● **Task directions**
Only the lines from the one containing "For more detailed information, please" through the last line of the data are to be written out, exactly and in full.

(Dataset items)
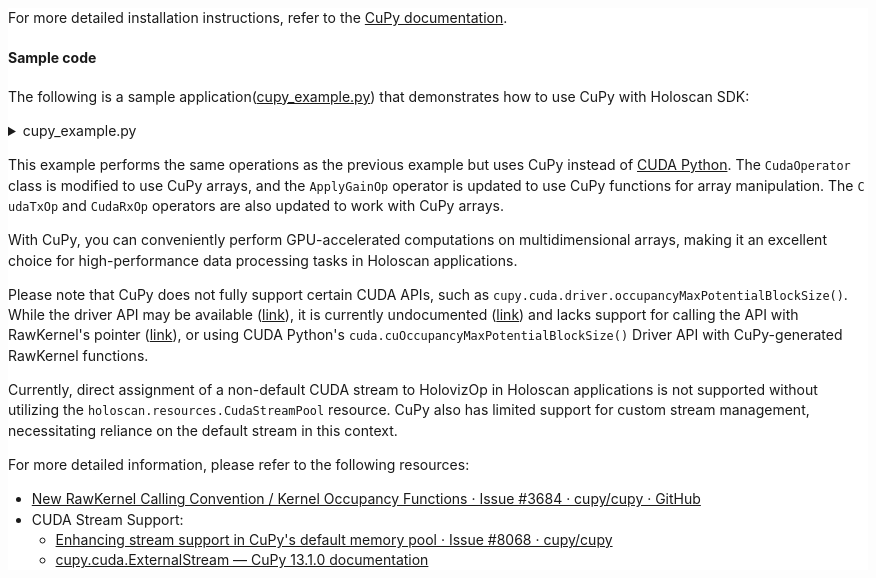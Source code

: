 For more detailed installation instructions, refer to the [CuPy documentation](https://docs.cupy.dev/en/stable/install.html).

#### Sample code

The following is a sample application([cupy_example.py](cupy_example.py)) that demonstrates how to use CuPy with Holoscan SDK:

<details><summary>cupy_example.py</summary></details>

This example performs the same operations as the previous example but uses CuPy instead of [CUDA Python](#integrate-cuda-python-library). The `CudaOperator` class is modified to use CuPy arrays, and the `ApplyGainOp` operator is updated to use CuPy functions for array manipulation. The `CudaTxOp` and `CudaRxOp` operators are also updated to work with CuPy arrays.

With CuPy, you can conveniently perform GPU-accelerated computations on multidimensional arrays, making it an excellent choice for high-performance data processing tasks in Holoscan applications.

Please note that CuPy does not fully support certain CUDA APIs, such as `cupy.cuda.driver.occupancyMaxPotentialBlockSize()`. While the driver API may be available ([link](https://github.com/cupy/cupy/pull/2424)), it is currently undocumented ([link](https://docs.cupy.dev/en/stable/reference/cuda.html)) and lacks support for calling the API with RawKernel's pointer ([link](https://github.com/cupy/cupy/issues/2450)), or using CUDA Python's `cuda.cuOccupancyMaxPotentialBlockSize()` Driver API with CuPy-generated RawKernel functions.

Currently, direct assignment of a non-default CUDA stream to HolovizOp in Holoscan applications is not supported without utilizing the `holoscan.resources.CudaStreamPool` resource. CuPy also has limited support for custom stream management, necessitating reliance on the default stream in this context.

For more detailed information, please refer to the following resources:
- [New RawKernel Calling Convention / Kernel Occupancy Functions · Issue #3684 · cupy/cupy · GitHub](https://github.com/cupy/cupy/issues/3684)
- CUDA Stream Support:
  - [Enhancing stream support in CuPy's default memory pool · Issue #8068 · cupy/cupy](https://github.com/cupy/cupy/issues/8068)
  - [cupy.cuda.ExternalStream — CuPy 13.1.0 documentation](https://docs.cupy.dev/en/stable/reference/generated/cupy.cuda.ExternalStream.html)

● **Response**
For more detailed information, please refer to the following resources:
- [New RawKernel Calling Convention / Kernel Occupancy Functions · Issue #3684 · cupy/cupy · GitHub](https://github.com/cupy/cupy/issues/3684)
- CUDA Stream Support:
  - [Enhancing stream support in CuPy's default memory pool · Issue #8068 · cupy/cupy](https://github.com/cupy/cupy/issues/8068)
  - [cupy.cuda.ExternalStream — CuPy 13.1.0 documentation](https://docs.cupy.dev/en/stable/reference/generated/cupy.cuda.ExternalStream.html)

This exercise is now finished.